Mohan was extremely lucky that Germaine Greer jumped the shark back in 2010 and wrote a glowing editorial for the Sun to mark the 40th anniversary of Page 3, and that he was able to quote it at Leveson.   In her piece, Greer vigorously defended the institution, with the main thrust of her argument being that in an age of increasing sexual explicitness in pornography, by comparison, Page 3 is tame:

“nowadays, all of us with a digital TV run a daily risk of beaming adult channels into our homes by pressing the wrong button. What we would then see and hear would make Page 3 look like a toothpaste ad. That is the truly extraordinary thing about Page 3. It is no more explicit, no more revealing than it was in 1970.”

Her argument reminds me of the man who denies cheating on his wife because there was no penetration involved in his tryst with his secretary, only oral sex. In suggesting that the level of explicitness of an image somehow denotes the level of sexism, Greer has missed the point. After all, a woman’s body only has so many private parts. We can’t just allocate them each a score and then add up the total at the end. The line between treating women as equals and objectifying them is not a line drawn between boobs and fanny. It’s about context.

With ‘real’ pornography, at least everyone knows what they’re getting. If (and I know this is a big ‘if’) everyone involved has consented, and their working conditions are fair, the buying and selling of sex is a reasonable transaction. Sex, in and of itself, is not sexist. But Page 3 places sexual imagery where it doesn’t belong, creating a landscape of objectification so deeply ingrained that we have almost ceased to notice it.
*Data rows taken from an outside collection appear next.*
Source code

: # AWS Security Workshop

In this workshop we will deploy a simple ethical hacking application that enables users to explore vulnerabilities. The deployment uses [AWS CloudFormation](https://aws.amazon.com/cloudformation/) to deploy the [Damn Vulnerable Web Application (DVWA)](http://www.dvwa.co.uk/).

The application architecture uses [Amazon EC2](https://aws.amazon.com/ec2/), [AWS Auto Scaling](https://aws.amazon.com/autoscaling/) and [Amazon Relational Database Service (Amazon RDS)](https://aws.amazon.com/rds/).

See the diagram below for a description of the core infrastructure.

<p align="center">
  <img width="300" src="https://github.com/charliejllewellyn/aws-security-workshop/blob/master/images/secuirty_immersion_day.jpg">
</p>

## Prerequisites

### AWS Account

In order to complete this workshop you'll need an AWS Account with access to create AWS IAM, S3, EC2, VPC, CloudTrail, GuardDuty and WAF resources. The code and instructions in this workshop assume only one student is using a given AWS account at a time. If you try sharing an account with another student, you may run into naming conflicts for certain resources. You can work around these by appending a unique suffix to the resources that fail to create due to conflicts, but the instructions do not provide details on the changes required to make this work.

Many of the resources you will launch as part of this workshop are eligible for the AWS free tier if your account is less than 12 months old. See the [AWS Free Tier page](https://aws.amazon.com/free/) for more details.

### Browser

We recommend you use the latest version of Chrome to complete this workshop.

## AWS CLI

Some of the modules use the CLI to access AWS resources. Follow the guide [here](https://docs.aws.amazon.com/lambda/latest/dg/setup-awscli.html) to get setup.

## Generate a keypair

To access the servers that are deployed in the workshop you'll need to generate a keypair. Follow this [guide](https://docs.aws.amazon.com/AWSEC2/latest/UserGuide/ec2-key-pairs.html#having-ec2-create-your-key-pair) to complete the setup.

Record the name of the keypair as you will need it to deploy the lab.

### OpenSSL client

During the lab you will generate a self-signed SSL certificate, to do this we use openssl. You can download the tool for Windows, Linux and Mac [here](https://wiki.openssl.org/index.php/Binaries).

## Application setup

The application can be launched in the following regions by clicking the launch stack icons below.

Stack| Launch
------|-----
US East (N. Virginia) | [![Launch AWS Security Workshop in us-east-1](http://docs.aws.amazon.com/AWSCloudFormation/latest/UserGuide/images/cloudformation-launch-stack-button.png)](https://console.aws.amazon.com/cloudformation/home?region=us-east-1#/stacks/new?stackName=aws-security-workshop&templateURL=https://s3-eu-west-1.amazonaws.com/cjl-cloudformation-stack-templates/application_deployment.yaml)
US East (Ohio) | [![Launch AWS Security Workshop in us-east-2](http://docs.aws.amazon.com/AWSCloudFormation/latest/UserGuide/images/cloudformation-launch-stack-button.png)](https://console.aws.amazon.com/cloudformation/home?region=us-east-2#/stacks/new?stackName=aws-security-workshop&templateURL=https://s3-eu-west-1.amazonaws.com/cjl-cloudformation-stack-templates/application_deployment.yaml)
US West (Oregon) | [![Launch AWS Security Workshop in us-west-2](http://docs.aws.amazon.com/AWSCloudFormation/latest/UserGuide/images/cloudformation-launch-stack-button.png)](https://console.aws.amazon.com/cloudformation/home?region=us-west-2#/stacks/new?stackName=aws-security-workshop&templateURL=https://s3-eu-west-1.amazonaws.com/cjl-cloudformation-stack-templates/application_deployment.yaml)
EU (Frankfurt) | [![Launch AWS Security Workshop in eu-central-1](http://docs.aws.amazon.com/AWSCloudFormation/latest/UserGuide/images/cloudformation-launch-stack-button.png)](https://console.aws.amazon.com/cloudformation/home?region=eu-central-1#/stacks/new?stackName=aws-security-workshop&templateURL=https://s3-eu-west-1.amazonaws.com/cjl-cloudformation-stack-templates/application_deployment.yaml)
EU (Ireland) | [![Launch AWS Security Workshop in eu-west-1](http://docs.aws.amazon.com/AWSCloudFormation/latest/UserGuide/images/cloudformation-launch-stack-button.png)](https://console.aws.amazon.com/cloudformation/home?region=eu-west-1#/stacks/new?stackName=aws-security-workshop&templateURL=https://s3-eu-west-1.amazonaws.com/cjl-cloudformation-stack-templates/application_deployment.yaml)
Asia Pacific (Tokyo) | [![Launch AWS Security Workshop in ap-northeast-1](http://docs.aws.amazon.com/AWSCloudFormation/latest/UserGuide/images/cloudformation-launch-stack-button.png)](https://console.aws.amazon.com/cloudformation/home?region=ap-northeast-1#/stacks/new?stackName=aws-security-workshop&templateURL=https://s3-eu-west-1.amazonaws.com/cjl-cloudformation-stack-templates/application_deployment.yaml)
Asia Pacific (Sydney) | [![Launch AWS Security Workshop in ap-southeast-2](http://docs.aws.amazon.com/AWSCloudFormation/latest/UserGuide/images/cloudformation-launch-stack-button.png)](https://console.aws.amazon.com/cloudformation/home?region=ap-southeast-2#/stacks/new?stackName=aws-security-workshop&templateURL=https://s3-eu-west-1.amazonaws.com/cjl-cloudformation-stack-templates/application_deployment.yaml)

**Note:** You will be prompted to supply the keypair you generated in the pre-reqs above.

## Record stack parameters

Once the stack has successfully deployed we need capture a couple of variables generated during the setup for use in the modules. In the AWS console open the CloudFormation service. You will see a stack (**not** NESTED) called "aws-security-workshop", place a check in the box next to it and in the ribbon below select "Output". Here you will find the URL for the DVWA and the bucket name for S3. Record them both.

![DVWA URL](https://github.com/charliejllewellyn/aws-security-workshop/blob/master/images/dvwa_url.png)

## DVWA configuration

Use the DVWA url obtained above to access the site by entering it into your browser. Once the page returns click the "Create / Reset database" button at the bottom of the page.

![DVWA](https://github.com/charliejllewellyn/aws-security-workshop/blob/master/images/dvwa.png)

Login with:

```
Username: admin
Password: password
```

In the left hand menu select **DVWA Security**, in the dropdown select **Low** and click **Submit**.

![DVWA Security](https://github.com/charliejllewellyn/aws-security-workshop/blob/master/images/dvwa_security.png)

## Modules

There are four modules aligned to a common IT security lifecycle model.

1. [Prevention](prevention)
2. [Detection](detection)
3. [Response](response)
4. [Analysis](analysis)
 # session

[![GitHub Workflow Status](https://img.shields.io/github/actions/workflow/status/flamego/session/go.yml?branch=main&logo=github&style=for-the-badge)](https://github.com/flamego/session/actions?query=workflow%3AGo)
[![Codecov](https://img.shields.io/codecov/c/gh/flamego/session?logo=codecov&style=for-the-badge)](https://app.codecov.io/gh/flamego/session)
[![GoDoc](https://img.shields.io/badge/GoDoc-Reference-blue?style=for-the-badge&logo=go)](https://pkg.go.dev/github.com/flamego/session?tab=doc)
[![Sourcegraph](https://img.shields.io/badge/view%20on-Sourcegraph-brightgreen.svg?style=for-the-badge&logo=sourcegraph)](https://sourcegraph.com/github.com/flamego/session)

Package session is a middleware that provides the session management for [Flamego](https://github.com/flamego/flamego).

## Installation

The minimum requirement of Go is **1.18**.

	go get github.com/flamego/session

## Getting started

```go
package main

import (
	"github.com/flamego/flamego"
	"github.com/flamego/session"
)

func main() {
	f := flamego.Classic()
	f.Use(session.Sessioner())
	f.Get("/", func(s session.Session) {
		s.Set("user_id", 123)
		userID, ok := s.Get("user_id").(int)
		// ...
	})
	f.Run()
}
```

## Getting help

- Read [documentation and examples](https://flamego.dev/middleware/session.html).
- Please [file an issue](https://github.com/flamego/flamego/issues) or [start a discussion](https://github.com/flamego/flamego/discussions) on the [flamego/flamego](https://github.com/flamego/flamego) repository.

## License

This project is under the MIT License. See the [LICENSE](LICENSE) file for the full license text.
In my personal hierarchy of sexism, I’d place Page 3 higher than the channels Greer refers to. Adult channels are generally clearly marked as such, and cater to a market looking for sex.  Remote control mishaps notwithstanding, if you don’t like it, you don’t have to subscribe. In contrast, Page 3 appears in the most widely read, and arguably most influential newspaper in the UK, alongside articles about the collapse of the European economy or Andrew Lansley’s health bill.   It is a public forum that has absolutely nothing to do with sex, yet screams the message that women are sex objects.

It continues to be a long hard fight for women to advance and be taken seriously in public life.  Articles in the paper about politics, or business will feature few women in significant roles, and on any given day, the Page 3 girl is likely to be the most prominent woman in the paper.  Her daily naked existence sends a powerful message that women are not equal partners in areas that matter.

If you want to pay for sex, pay for sex. Just keep it out of the papers.